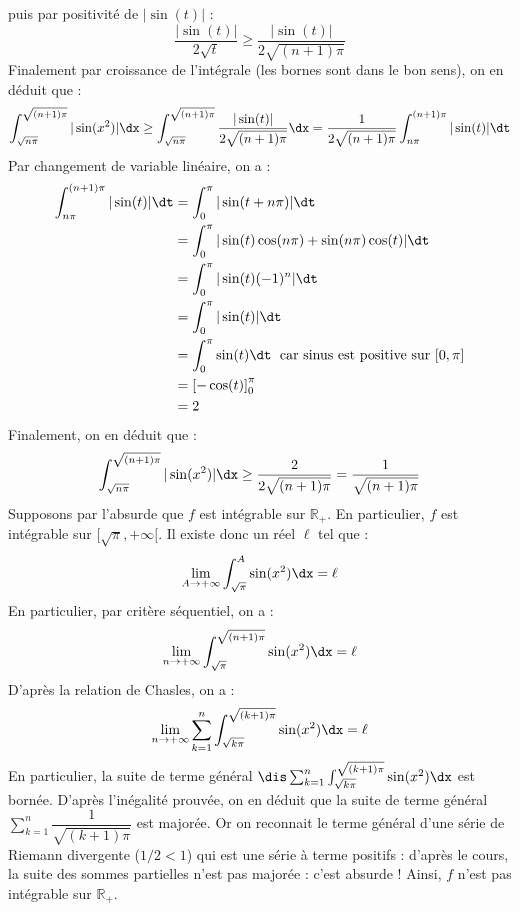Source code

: \documentclass[a4paper,10pt]{report}
\begin{document}
\begin{enumerate}
puis par positivité de $\vert \sin(t) \vert$ :
$$ \dfrac{\vert \sin(t) \vert}{2 \sqrt{t}} \geq \dfrac{\vert \sin(t) \vert}{2 \sqrt{(n+1)\pi}}$$
Finalement par croissance de l'intégrale (les bornes sont dans le bon sens), on en déduit que :
$$ \int_{\sqrt{n \pi}}^{\sqrt{(n+1)\pi}} \vert \sin(x^2) \vert \dx \geq \int_{\sqrt{n \pi}}^{\sqrt{(n+1)\pi}} \dfrac{\vert \sin(t) \vert}{2 \sqrt{(n+1)\pi}} \dx = \dfrac{1}{2 \sqrt{(n+1)\pi}} \int_{n\pi}^{(n+1) \pi} \vert \sin(t) \vert \dt$$
Par changement de variable linéaire, on a : 
\begin{align*}
 \int_{n\pi}^{(n+1) \pi} \vert \sin(t) \vert \dt & =  \int_{0}^{\pi} \vert \sin(t+n \pi) \vert \dt\\
 & = \int_{0}^{\pi} \vert \sin(t) \cos(n \pi)+ \sin(n\pi)\cos(t) \vert \dt \\
 & =  \int_{0}^{\pi} \vert \sin(t) (-1)^n  \vert \dt \\
 & = \int_{0}^{\pi} \vert \sin(t)  \vert \dt \\
 & = \int_{0}^{\pi}  \sin(t)   \dt  \; \hbox{ car sinus est positive sur } [0,\pi] \\
 & = \left[- \cos(t) \right]_0^{\pi} \\
 & = 2
\end{align*}
Finalement, on en déduit que :
$$ \int_{\sqrt{n \pi}}^{\sqrt{(n+1)\pi}} \vert \sin(x^2) \vert \dx \geq \dfrac{2}{2 \sqrt{(n+1)\pi}} = \dfrac{1}{\sqrt{(n+1)\pi}}$$
Supposons par l'absurde que $f$ est intégrable sur $\mathbb{R}_+$. En particulier, $f$ est intégrable sur $[\sqrt{\pi}, + \infty[$. Il existe donc un réel $\ell$ tel que :
 $$ \lim_{A \rightarrow + \infty} \int_{\sqrt{\pi}}^A \sin(x^2) \dx = \ell$$
 En particulier, par critère séquentiel, on a :
 $$ \lim_{n \rightarrow + \infty} \int_{\sqrt{\pi}}^{\sqrt{(n+1)\pi}} \sin(x^2) \dx = \ell$$
 D'après la relation de Chasles, on a :
 $$ \lim_{n \rightarrow + \infty} \sum_{k=1}^n \int_{\sqrt{k\pi}}^{\sqrt{(k+1)\pi}} \sin(x^2) \dx = \ell$$
 En particulier, la suite de terme général $\dis \sum_{k=1}^n \int_{\sqrt{k\pi}}^{\sqrt{(k+1)\pi}} \sin(x^2) \dx$ est bornée. D'après l'inégalité prouvée, on en déduit que la suite de terme général $\sum_{k=1}^n \dfrac{1}{\sqrt{(k+1)\pi}}$ est majorée. Or on reconnait le terme général d'une série de Riemann divergente ($1/2<1$) qui est une série à terme positifs : d'après le cours, la suite des sommes partielles n'est pas majorée : c'est absurde ! Ainsi, $f$ n'est pas intégrable sur $\mathbb{R}_+$.
  \end{enumerate}

 
\medskip
\end{document}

*WHAT YOU ARE ASKED TO DO:* The lines from the one containing "En particulier, la" through the last line of the records are the answer; set them down exactly and add nothing.

*EXPECTED OUTPUT:*
 En particulier, la suite de terme général $\dis \sum_{k=1}^n \int_{\sqrt{k\pi}}^{\sqrt{(k+1)\pi}} \sin(x^2) \dx$ est bornée. D'après l'inégalité prouvée, on en déduit que la suite de terme général $\sum_{k=1}^n \dfrac{1}{\sqrt{(k+1)\pi}}$ est majorée. Or on reconnait le terme général d'une série de Riemann divergente ($1/2<1$) qui est une série à terme positifs : d'après le cours, la suite des sommes partielles n'est pas majorée : c'est absurde ! Ainsi, $f$ n'est pas intégrable sur $\mathbb{R}_+$.
  \end{enumerate}

 
\medskip
\end{document}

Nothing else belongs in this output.